● WHAT THIS TASK INVOLVES: Gather from the material every line that contains the string "recessive".

== LISTED ENTRIES

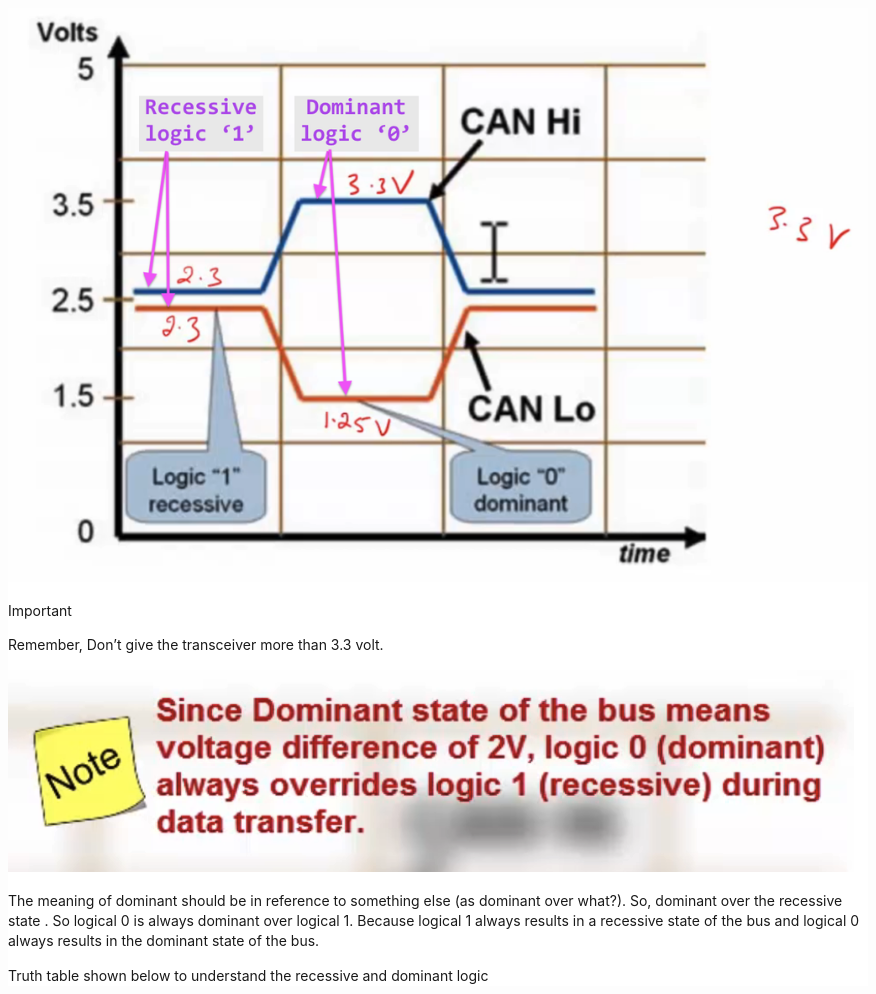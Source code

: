 <img src="../images/image80.png" alt="Dominant and recessive states">        
          
> [!IMPORTANT]     
> Remember, Don’t give the transceiver more than 3.3 volt.         

<img src="../images/image213.png" alt="Dominant and recessive states">      

The meaning of dominant should be in reference to something else (as dominant over what?). So, dominant over the recessive state . So logical 0 is always dominant over logical 1. Because logical 1 always results in a recessive state of the bus and logical 0 always results in the dominant state of the bus.       
       
Truth table shown below to understand the recessive and dominant logic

====

● SOLUTION TO THE PROBLEM:
: <img src="../images/image80.png" alt="Dominant and recessive states">        
<img src="../images/image213.png" alt="Dominant and recessive states">      
The meaning of dominant should be in reference to something else (as dominant over what?). So, dominant over the recessive state . So logical 0 is always dominant over logical 1. Because logical 1 always results in a recessive state of the bus and logical 0 always results in the dominant state of the bus.       
Truth table shown below to understand the recessive and dominant logic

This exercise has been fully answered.